* Aim of the exercise
Determine how many lines in the entries below contain "modeling", and output only that number.

* Data shown
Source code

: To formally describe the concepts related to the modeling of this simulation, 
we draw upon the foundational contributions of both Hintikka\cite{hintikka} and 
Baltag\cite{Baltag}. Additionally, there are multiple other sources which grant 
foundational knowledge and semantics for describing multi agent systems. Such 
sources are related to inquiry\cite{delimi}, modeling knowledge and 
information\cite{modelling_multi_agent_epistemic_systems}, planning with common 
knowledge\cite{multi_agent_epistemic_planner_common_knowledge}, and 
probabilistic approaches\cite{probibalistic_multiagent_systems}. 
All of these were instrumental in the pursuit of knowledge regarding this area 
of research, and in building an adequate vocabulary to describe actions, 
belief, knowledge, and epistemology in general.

---

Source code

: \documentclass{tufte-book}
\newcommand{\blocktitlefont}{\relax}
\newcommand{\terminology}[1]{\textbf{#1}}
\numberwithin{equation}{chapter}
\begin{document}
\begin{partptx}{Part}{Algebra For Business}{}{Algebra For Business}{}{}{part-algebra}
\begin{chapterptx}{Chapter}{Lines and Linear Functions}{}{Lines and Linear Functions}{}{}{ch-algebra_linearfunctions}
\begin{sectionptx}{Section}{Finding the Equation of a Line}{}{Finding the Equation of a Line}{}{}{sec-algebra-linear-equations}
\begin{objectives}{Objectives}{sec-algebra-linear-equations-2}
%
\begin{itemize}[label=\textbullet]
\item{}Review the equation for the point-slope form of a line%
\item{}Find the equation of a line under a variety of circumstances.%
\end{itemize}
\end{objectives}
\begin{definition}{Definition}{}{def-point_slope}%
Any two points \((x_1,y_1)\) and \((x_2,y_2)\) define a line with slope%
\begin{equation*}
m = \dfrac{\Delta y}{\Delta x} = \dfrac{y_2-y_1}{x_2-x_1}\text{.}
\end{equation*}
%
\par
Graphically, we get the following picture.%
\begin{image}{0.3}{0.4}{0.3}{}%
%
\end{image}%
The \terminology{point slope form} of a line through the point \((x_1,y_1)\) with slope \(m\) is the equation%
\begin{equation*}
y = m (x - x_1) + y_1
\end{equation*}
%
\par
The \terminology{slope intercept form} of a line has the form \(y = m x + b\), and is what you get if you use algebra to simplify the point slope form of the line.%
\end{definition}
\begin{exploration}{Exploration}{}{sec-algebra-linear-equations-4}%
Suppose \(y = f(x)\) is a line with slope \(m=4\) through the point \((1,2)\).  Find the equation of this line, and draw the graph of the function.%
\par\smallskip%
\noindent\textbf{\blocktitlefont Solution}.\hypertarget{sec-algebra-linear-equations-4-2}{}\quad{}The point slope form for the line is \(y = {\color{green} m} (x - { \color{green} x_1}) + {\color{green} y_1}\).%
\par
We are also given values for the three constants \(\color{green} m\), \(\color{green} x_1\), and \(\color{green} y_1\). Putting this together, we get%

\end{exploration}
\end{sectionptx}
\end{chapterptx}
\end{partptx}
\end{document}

--

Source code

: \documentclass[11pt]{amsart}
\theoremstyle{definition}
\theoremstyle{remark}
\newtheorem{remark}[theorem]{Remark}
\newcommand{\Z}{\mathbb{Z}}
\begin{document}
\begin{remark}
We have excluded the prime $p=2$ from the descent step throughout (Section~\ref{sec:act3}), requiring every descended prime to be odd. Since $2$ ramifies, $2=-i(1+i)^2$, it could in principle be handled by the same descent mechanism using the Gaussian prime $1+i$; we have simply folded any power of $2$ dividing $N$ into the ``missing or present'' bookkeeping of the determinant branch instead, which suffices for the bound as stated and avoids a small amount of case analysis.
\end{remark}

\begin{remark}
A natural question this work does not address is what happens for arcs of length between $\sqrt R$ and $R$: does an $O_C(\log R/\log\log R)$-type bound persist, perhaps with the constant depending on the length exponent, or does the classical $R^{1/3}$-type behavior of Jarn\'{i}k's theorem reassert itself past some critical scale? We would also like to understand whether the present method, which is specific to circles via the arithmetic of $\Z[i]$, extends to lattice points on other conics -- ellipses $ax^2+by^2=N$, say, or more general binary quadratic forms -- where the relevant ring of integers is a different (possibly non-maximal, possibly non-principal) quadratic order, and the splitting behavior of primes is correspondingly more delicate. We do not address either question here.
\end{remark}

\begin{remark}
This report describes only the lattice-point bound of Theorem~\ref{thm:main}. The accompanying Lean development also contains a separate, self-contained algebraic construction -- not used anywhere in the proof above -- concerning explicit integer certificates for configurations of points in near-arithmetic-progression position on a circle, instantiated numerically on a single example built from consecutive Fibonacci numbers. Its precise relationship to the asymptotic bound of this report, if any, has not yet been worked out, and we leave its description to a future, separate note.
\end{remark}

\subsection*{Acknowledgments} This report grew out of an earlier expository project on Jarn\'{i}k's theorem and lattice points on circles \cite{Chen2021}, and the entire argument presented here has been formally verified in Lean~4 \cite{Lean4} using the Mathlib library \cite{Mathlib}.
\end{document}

* Result
2